As a teenager, I began to learn more about the difference between gender and sexuality, and the fluidity of both. I began to let myself feel some of the long-suppressed feelings of queer desire I still harbored.
Still, in the back of my mind, the instilled certainty of sexuality as an extremely rigid thing sometimes kept me up at night. What if I was gay? Would I have to change the way I looked? Would I have to give up some of the things I liked? In my mind, being gay meant your sexuality was your whole identity, and everything else about you disappeared beneath the weight of it.
But then, Santana came out as gay on Glee.
GLEE - The Santana 'Coming Out Scene' www.youtube.com
If you didn't watch Glee, than you might not know the importance of Naya Rivera's character to so many queer young women like myself. Santana was beautiful, she was popular, she had dated boys, she was feminine, she was sexy, and she was gay. There's even evidence that Santana had previously enjoyed relationships with men.
But the character came out anyways, not because she had to or because it was obvious to everyone around her that she was gay, but because her attraction to women was an aspect of her identity she was proud of. It wasn't an unfortunate reality she simply had to make the best of; it was an exciting, beautiful, aspect of her identity worth celebrating.
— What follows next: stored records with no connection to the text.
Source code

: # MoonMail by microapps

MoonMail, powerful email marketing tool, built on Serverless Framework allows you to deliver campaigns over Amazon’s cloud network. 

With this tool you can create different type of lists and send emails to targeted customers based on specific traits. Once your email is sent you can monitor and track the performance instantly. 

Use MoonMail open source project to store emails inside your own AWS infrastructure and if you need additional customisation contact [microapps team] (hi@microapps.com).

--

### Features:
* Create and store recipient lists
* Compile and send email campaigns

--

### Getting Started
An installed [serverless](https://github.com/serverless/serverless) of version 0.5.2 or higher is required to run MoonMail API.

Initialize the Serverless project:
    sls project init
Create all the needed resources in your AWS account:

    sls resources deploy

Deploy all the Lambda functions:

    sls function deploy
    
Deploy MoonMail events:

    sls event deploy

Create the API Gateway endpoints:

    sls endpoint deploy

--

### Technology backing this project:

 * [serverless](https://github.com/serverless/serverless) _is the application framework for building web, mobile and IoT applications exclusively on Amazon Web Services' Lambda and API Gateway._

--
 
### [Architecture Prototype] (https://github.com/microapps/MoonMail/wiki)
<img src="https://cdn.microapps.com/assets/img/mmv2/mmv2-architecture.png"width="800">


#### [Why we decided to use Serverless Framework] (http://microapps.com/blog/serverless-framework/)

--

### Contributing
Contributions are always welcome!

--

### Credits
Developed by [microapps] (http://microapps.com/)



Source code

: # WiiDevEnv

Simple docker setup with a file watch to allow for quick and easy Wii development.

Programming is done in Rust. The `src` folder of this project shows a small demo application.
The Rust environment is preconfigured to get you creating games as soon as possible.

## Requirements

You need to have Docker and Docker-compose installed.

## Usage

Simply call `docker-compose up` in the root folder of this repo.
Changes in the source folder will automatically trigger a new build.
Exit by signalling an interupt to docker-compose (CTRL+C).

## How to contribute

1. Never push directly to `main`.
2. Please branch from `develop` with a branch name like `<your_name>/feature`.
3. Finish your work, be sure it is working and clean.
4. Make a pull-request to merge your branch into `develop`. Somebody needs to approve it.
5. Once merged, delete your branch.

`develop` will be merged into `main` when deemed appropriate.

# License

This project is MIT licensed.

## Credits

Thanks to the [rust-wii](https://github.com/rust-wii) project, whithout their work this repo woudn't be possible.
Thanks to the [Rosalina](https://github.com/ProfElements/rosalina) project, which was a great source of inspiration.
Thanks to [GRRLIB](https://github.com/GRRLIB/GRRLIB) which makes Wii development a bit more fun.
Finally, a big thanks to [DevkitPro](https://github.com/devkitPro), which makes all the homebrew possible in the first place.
Before Santana, it had never really come home for me that being gay wasn't an entire identity—that it wasn't an affliction or disorder, but just another part of a person. She also didn't suddenly start wearing flannels or cutting her hair after coming out. She was the same feminine person she had always been. I had never realized that being a gay woman didn't have to look a certain way. Santana and Brittany's gay storyline showed two femme-presenting women in love, and for me, that was a revolution.
If it wasn't for Naya Rivera, we may never have had that important story line.
"It's up to writers, but I would love to represent [the LGBTQ community] because we know that there are tons of people who experience something like that and it's not comical for them in their lives," Rivera told E! News in 2011. "So I hope that maybe we can shed some light on that."
While Rivera herself wasn't gay (the importance of casting gay actors in gay roles is a separate conversation), she understood how important her character was to the queer community. "There are very few ethnic LGBT characters on television, so I am honored to represent them," Rivera told Latina magazine in 2013. "I love supporting this cause, but it's a big responsibility, and sometimes it's a lot of pressure on me."
Rivera wasn't just a supporter of the LGBTQ+ community on screen. In 2017, she wrote a "Love Letter to the LGBTQ Community" for Billboard's Pride Month. In it, she wrote, "We are all put on this earth to be a service to others and I am grateful that for some, my Cheerios ponytail and sassy sashays may have given a little light to someone somewhere, who may have needed it. To everyone whose heartfelt stories I have heard, or read I thank you for truly enriching my life."
Now, as we mourn the loss of Naya Rivera, at least we can take comfort in knowing that her legacy will live on—that the light her Cheerios ponytail and sassy sashays gave us won't go out any time soon.
Excuse me, I have to go weep-sing-along to Rivera's cover of landslide now.